---------- RAW DATA

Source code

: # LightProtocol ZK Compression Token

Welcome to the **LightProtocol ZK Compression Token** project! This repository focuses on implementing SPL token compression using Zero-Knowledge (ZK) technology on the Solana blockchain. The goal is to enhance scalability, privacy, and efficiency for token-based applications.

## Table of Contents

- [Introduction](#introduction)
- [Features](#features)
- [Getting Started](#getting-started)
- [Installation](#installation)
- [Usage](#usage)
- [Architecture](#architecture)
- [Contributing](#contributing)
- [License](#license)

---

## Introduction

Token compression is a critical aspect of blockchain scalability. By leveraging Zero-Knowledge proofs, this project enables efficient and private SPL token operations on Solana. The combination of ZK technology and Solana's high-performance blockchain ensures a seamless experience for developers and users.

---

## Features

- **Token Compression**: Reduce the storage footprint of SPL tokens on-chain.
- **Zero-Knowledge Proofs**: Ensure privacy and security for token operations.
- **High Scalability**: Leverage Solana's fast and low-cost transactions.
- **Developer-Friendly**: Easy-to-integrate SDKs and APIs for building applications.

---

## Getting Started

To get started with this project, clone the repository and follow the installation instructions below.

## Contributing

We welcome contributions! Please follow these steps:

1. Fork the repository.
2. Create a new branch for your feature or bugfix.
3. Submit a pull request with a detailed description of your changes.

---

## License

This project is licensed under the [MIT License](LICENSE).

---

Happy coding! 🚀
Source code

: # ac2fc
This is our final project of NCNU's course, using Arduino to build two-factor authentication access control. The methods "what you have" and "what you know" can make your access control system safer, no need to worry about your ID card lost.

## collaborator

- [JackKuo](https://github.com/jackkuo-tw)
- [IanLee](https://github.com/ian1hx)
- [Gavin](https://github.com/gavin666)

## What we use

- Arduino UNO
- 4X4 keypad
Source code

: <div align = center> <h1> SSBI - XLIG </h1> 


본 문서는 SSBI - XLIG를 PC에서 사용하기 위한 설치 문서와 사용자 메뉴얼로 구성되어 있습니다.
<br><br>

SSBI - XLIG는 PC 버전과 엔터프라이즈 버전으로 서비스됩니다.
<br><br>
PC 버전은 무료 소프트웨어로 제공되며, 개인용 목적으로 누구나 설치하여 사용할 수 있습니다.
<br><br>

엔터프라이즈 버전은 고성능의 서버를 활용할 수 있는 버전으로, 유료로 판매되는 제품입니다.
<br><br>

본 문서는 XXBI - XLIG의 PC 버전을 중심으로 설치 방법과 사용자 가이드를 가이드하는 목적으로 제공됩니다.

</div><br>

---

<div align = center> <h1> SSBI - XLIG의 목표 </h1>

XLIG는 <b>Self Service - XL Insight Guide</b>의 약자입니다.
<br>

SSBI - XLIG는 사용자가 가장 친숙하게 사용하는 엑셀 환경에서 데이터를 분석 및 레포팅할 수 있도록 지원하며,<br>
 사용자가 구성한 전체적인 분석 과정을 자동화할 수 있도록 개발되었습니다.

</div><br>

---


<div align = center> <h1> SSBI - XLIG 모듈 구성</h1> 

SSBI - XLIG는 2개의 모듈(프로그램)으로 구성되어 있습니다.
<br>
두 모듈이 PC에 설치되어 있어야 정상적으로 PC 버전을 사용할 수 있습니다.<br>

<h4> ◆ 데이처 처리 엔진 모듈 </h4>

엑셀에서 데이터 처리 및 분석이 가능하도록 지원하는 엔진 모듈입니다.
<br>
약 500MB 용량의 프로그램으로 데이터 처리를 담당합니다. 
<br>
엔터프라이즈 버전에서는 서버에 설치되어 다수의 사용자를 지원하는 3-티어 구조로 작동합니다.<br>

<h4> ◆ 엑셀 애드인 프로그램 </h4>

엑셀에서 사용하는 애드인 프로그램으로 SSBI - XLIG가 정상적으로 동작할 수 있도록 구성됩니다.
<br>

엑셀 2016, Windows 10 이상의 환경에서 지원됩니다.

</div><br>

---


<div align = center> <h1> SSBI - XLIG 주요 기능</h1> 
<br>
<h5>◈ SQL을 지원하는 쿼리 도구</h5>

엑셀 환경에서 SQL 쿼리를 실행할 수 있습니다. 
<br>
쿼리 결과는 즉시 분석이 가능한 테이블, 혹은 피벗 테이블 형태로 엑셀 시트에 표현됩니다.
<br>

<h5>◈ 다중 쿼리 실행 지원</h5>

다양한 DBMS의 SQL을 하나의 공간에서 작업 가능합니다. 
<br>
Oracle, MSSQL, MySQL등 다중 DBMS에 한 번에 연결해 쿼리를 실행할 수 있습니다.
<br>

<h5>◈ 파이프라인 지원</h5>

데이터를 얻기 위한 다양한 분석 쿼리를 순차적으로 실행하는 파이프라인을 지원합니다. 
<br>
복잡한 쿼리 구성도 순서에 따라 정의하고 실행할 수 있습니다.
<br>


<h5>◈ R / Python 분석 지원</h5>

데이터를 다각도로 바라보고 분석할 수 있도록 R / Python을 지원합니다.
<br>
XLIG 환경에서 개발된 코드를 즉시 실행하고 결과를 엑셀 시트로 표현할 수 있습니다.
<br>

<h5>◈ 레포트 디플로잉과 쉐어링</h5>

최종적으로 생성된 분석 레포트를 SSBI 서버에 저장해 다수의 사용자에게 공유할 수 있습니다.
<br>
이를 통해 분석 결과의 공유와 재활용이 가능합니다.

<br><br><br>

--------------------

Set out the complete listing exactly as shown.

▸ ANSWER SECTION
Source code

: # LightProtocol ZK Compression Token

Welcome to the **LightProtocol ZK Compression Token** project! This repository focuses on implementing SPL token compression using Zero-Knowledge (ZK) technology on the Solana blockchain. The goal is to enhance scalability, privacy, and efficiency for token-based applications.

## Table of Contents

- [Introduction](#introduction)
- [Features](#features)
- [Getting Started](#getting-started)
- [Installation](#installation)
- [Usage](#usage)
- [Architecture](#architecture)
- [Contributing](#contributing)
- [License](#license)

---

## Introduction

Token compression is a critical aspect of blockchain scalability. By leveraging Zero-Knowledge proofs, this project enables efficient and private SPL token operations on Solana. The combination of ZK technology and Solana's high-performance blockchain ensures a seamless experience for developers and users.

---

## Features

- **Token Compression**: Reduce the storage footprint of SPL tokens on-chain.
- **Zero-Knowledge Proofs**: Ensure privacy and security for token operations.
- **High Scalability**: Leverage Solana's fast and low-cost transactions.
- **Developer-Friendly**: Easy-to-integrate SDKs and APIs for building applications.

---

## Getting Started

To get started with this project, clone the repository and follow the installation instructions below.

## Contributing

We welcome contributions! Please follow these steps:

1. Fork the repository.
2. Create a new branch for your feature or bugfix.
3. Submit a pull request with a detailed description of your changes.

---

## License

This project is licensed under the [MIT License](LICENSE).

---

Happy coding! 🚀
Source code

: # ac2fc
This is our final project of NCNU's course, using Arduino to build two-factor authentication access control. The methods "what you have" and "what you know" can make your access control system safer, no need to worry about your ID card lost.

## collaborator

- [JackKuo](https://github.com/jackkuo-tw)
- [IanLee](https://github.com/ian1hx)
- [Gavin](https://github.com/gavin666)

## What we use

- Arduino UNO
- 4X4 keypad
Source code

: <div align = center> <h1> SSBI - XLIG </h1> 


본 문서는 SSBI - XLIG를 PC에서 사용하기 위한 설치 문서와 사용자 메뉴얼로 구성되어 있습니다.
<br><br>

SSBI - XLIG는 PC 버전과 엔터프라이즈 버전으로 서비스됩니다.
<br><br>
PC 버전은 무료 소프트웨어로 제공되며, 개인용 목적으로 누구나 설치하여 사용할 수 있습니다.
<br><br>

엔터프라이즈 버전은 고성능의 서버를 활용할 수 있는 버전으로, 유료로 판매되는 제품입니다.
<br><br>

본 문서는 XXBI - XLIG의 PC 버전을 중심으로 설치 방법과 사용자 가이드를 가이드하는 목적으로 제공됩니다.

</div><br>

---

<div align = center> <h1> SSBI - XLIG의 목표 </h1>

XLIG는 <b>Self Service - XL Insight Guide</b>의 약자입니다.
<br>

SSBI - XLIG는 사용자가 가장 친숙하게 사용하는 엑셀 환경에서 데이터를 분석 및 레포팅할 수 있도록 지원하며,<br>
 사용자가 구성한 전체적인 분석 과정을 자동화할 수 있도록 개발되었습니다.

</div><br>

---


<div align = center> <h1> SSBI - XLIG 모듈 구성</h1> 

SSBI - XLIG는 2개의 모듈(프로그램)으로 구성되어 있습니다.
<br>
두 모듈이 PC에 설치되어 있어야 정상적으로 PC 버전을 사용할 수 있습니다.<br>

<h4> ◆ 데이처 처리 엔진 모듈 </h4>

엑셀에서 데이터 처리 및 분석이 가능하도록 지원하는 엔진 모듈입니다.
<br>
약 500MB 용량의 프로그램으로 데이터 처리를 담당합니다. 
<br>
엔터프라이즈 버전에서는 서버에 설치되어 다수의 사용자를 지원하는 3-티어 구조로 작동합니다.<br>

<h4> ◆ 엑셀 애드인 프로그램 </h4>

엑셀에서 사용하는 애드인 프로그램으로 SSBI - XLIG가 정상적으로 동작할 수 있도록 구성됩니다.
<br>

엑셀 2016, Windows 10 이상의 환경에서 지원됩니다.

</div><br>

---


<div align = center> <h1> SSBI - XLIG 주요 기능</h1> 
<br>
<h5>◈ SQL을 지원하는 쿼리 도구</h5>

엑셀 환경에서 SQL 쿼리를 실행할 수 있습니다. 
<br>
쿼리 결과는 즉시 분석이 가능한 테이블, 혹은 피벗 테이블 형태로 엑셀 시트에 표현됩니다.
<br>

<h5>◈ 다중 쿼리 실행 지원</h5>

다양한 DBMS의 SQL을 하나의 공간에서 작업 가능합니다. 
<br>
Oracle, MSSQL, MySQL등 다중 DBMS에 한 번에 연결해 쿼리를 실행할 수 있습니다.
<br>

<h5>◈ 파이프라인 지원</h5>

데이터를 얻기 위한 다양한 분석 쿼리를 순차적으로 실행하는 파이프라인을 지원합니다. 
<br>
복잡한 쿼리 구성도 순서에 따라 정의하고 실행할 수 있습니다.
<br>


<h5>◈ R / Python 분석 지원</h5>

데이터를 다각도로 바라보고 분석할 수 있도록 R / Python을 지원합니다.
<br>
XLIG 환경에서 개발된 코드를 즉시 실행하고 결과를 엑셀 시트로 표현할 수 있습니다.
<br>

<h5>◈ 레포트 디플로잉과 쉐어링</h5>

최종적으로 생성된 분석 레포트를 SSBI 서버에 저장해 다수의 사용자에게 공유할 수 있습니다.
<br>
이를 통해 분석 결과의 공유와 재활용이 가능합니다.

<br><br><br>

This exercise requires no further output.